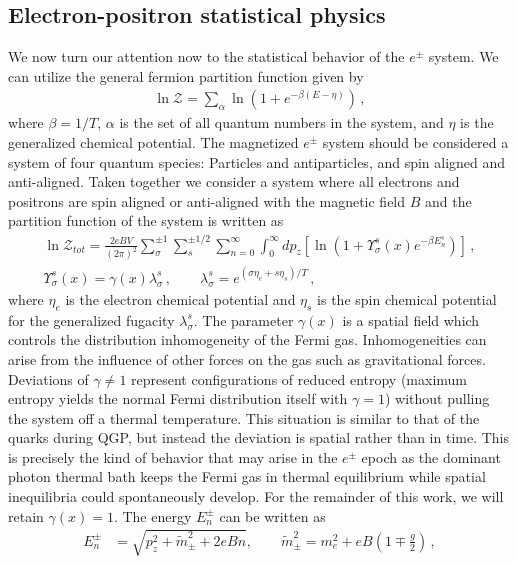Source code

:\documentclass[universe,article,submit,moreauthors,pdftex,a4paper]{Definitions/mdpi}
\begin{document}
\subsection{Electron-positron statistical physics}\label{sec:Partition}
\noindent We now turn our attention now to the statistical behavior of the $e^{\pm}$ system. We can utilize the general fermion partition function given by~\cite{Elze:1980er}
\begin{align}
 \label{PartFunc} \ln\mathcal{Z}=\sum_{\alpha}\ln\left(1+e^{-\beta(E-\eta)}\right)\,,
\end{align}
where $\beta=1/T$, $\alpha$ is the set of all quantum numbers in the system, and $\eta$ is the generalized chemical potential. The magnetized $e^{\pm}$ system should be considered a system of four quantum species: Particles and antiparticles, and spin aligned and anti-aligned. Taken together we consider a system where all electrons and positrons are spin aligned or anti-aligned with the magnetic field $B$ and the partition function of the system is written as
\begin{align}
 \label{PartFuncB}\ln\mathcal{Z}_{tot}=\frac{2eBV}{(2\pi)^2}\sum_{\sigma}^{\pm1}\sum_{s}^{\pm1/2}\sum_{n=0}^\infty\int^\infty_{0}dp_z\left[\ln\left(1+\Upsilon_{\sigma}^{s}(x)e^{-\beta E_{n}^{s}}\right)\right]\,,\\
 \label{Fugacity}\Upsilon_{\sigma}^{s}(x)=\gamma(x)\lambda_{\sigma}^{s}\,,\qquad\lambda_{\sigma}^{s}=e^{(\sigma\eta_{e}+s\eta_{s})/T}\,,
\end{align}
where $\eta_{e}$ is the electron chemical potential and $\eta_s$ is the spin chemical potential for the generalized fugacity $\lambda_{\sigma}^{s}$. The parameter $\gamma(x)$ is a spatial field which controls the distribution inhomogeneity of the Fermi gas. Inhomogeneities can arise from the influence of other forces on the gas such as gravitational forces. Deviations of $\gamma\neq1$ represent configurations of reduced entropy (maximum entropy yields the normal Fermi distribution itself with $\gamma=1$) without pulling the system off a thermal temperature. This situation is similar to that of the quarks during QGP, but instead the deviation is spatial rather than in time. This is precisely the kind of behavior that may arise in the $e^{\pm}$ epoch as the dominant photon thermal bath keeps the Fermi gas in thermal equilibrium while spatial inequilibria could spontaneously develop. For the remainder of this work, we will retain $\gamma(x)=1$. The energy $E_{n}^\pm$ can be written as
\begin{align}
E_{n}^\pm&=\sqrt{p^2_z+\tilde m^2_\pm+2eBn},\qquad\tilde{m}^2_\pm=m^2_e+eB\left(1\mp\frac{g}{2}\right)\,,
\end{align}
\end{document}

————

Whenever a line of the data includes "mathcal", copy that line.

_SOLUTION TO THIS TASK_
 \label{PartFunc} \ln\mathcal{Z}=\sum_{\alpha}\ln\left(1+e^{-\beta(E-\eta)}\right)\,,
 \label{PartFuncB}\ln\mathcal{Z}_{tot}=\frac{2eBV}{(2\pi)^2}\sum_{\sigma}^{\pm1}\sum_{s}^{\pm1/2}\sum_{n=0}^\infty\int^\infty_{0}dp_z\left[\ln\left(1+\Upsilon_{\sigma}^{s}(x)e^{-\beta E_{n}^{s}}\right)\right]\,,\\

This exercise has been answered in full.